▶ [BRIEF]: Without altering a single character, set down all of the data below.

▶ [SOURCE MATERIAL]:
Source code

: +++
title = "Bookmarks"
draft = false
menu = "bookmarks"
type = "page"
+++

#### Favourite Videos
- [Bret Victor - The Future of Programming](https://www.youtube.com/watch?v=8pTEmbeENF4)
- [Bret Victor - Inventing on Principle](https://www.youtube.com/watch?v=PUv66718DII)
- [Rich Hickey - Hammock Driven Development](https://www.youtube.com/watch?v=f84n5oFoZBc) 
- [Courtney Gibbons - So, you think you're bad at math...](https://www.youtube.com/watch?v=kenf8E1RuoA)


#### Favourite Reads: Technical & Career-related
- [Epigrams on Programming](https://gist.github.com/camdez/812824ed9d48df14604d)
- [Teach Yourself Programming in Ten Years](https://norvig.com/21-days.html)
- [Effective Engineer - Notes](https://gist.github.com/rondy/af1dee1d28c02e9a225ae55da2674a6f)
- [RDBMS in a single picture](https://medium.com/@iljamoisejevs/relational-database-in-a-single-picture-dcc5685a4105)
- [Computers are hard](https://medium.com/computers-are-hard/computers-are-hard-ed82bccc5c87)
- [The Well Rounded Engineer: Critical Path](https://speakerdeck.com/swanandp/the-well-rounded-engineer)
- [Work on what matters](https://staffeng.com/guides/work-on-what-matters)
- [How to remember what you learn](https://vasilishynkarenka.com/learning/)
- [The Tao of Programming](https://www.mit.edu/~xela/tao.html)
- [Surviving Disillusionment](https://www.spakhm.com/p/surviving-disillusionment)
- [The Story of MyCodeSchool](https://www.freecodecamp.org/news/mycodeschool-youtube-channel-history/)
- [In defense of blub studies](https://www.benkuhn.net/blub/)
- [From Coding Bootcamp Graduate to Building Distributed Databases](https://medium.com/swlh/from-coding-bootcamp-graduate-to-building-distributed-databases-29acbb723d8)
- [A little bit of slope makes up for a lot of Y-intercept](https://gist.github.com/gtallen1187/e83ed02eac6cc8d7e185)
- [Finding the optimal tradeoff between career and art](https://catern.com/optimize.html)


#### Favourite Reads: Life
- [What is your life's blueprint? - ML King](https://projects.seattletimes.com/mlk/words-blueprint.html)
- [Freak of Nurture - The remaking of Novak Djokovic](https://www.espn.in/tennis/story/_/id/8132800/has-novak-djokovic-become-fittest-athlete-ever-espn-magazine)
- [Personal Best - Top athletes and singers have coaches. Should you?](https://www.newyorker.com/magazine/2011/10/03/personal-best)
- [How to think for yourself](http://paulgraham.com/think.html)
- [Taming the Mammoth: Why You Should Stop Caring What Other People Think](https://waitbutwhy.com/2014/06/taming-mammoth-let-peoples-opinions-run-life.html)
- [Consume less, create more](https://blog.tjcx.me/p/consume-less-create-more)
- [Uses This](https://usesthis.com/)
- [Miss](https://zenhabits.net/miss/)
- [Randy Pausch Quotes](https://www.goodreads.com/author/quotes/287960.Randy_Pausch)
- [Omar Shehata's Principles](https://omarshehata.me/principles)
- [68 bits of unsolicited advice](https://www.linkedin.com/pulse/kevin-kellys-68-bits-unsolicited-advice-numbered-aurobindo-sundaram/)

▶ [SOLUTION FOR THIS PROBLEM]:
Source code

: +++
title = "Bookmarks"
draft = false
menu = "bookmarks"
type = "page"
+++

#### Favourite Videos
- [Bret Victor - The Future of Programming](https://www.youtube.com/watch?v=8pTEmbeENF4)
- [Bret Victor - Inventing on Principle](https://www.youtube.com/watch?v=PUv66718DII)
- [Rich Hickey - Hammock Driven Development](https://www.youtube.com/watch?v=f84n5oFoZBc) 
- [Courtney Gibbons - So, you think you're bad at math...](https://www.youtube.com/watch?v=kenf8E1RuoA)


#### Favourite Reads: Technical & Career-related
- [Epigrams on Programming](https://gist.github.com/camdez/812824ed9d48df14604d)
- [Teach Yourself Programming in Ten Years](https://norvig.com/21-days.html)
- [Effective Engineer - Notes](https://gist.github.com/rondy/af1dee1d28c02e9a225ae55da2674a6f)
- [RDBMS in a single picture](https://medium.com/@iljamoisejevs/relational-database-in-a-single-picture-dcc5685a4105)
- [Computers are hard](https://medium.com/computers-are-hard/computers-are-hard-ed82bccc5c87)
- [The Well Rounded Engineer: Critical Path](https://speakerdeck.com/swanandp/the-well-rounded-engineer)
- [Work on what matters](https://staffeng.com/guides/work-on-what-matters)
- [How to remember what you learn](https://vasilishynkarenka.com/learning/)
- [The Tao of Programming](https://www.mit.edu/~xela/tao.html)
- [Surviving Disillusionment](https://www.spakhm.com/p/surviving-disillusionment)
- [The Story of MyCodeSchool](https://www.freecodecamp.org/news/mycodeschool-youtube-channel-history/)
- [In defense of blub studies](https://www.benkuhn.net/blub/)
- [From Coding Bootcamp Graduate to Building Distributed Databases](https://medium.com/swlh/from-coding-bootcamp-graduate-to-building-distributed-databases-29acbb723d8)
- [A little bit of slope makes up for a lot of Y-intercept](https://gist.github.com/gtallen1187/e83ed02eac6cc8d7e185)
- [Finding the optimal tradeoff between career and art](https://catern.com/optimize.html)


#### Favourite Reads: Life
- [What is your life's blueprint? - ML King](https://projects.seattletimes.com/mlk/words-blueprint.html)
- [Freak of Nurture - The remaking of Novak Djokovic](https://www.espn.in/tennis/story/_/id/8132800/has-novak-djokovic-become-fittest-athlete-ever-espn-magazine)
- [Personal Best - Top athletes and singers have coaches. Should you?](https://www.newyorker.com/magazine/2011/10/03/personal-best)
- [How to think for yourself](http://paulgraham.com/think.html)
- [Taming the Mammoth: Why You Should Stop Caring What Other People Think](https://waitbutwhy.com/2014/06/taming-mammoth-let-peoples-opinions-run-life.html)
- [Consume less, create more](https://blog.tjcx.me/p/consume-less-create-more)
- [Uses This](https://usesthis.com/)
- [Miss](https://zenhabits.net/miss/)
- [Randy Pausch Quotes](https://www.goodreads.com/author/quotes/287960.Randy_Pausch)
- [Omar Shehata's Principles](https://omarshehata.me/principles)
- [68 bits of unsolicited advice](https://www.linkedin.com/pulse/kevin-kellys-68-bits-unsolicited-advice-numbered-aurobindo-sundaram/)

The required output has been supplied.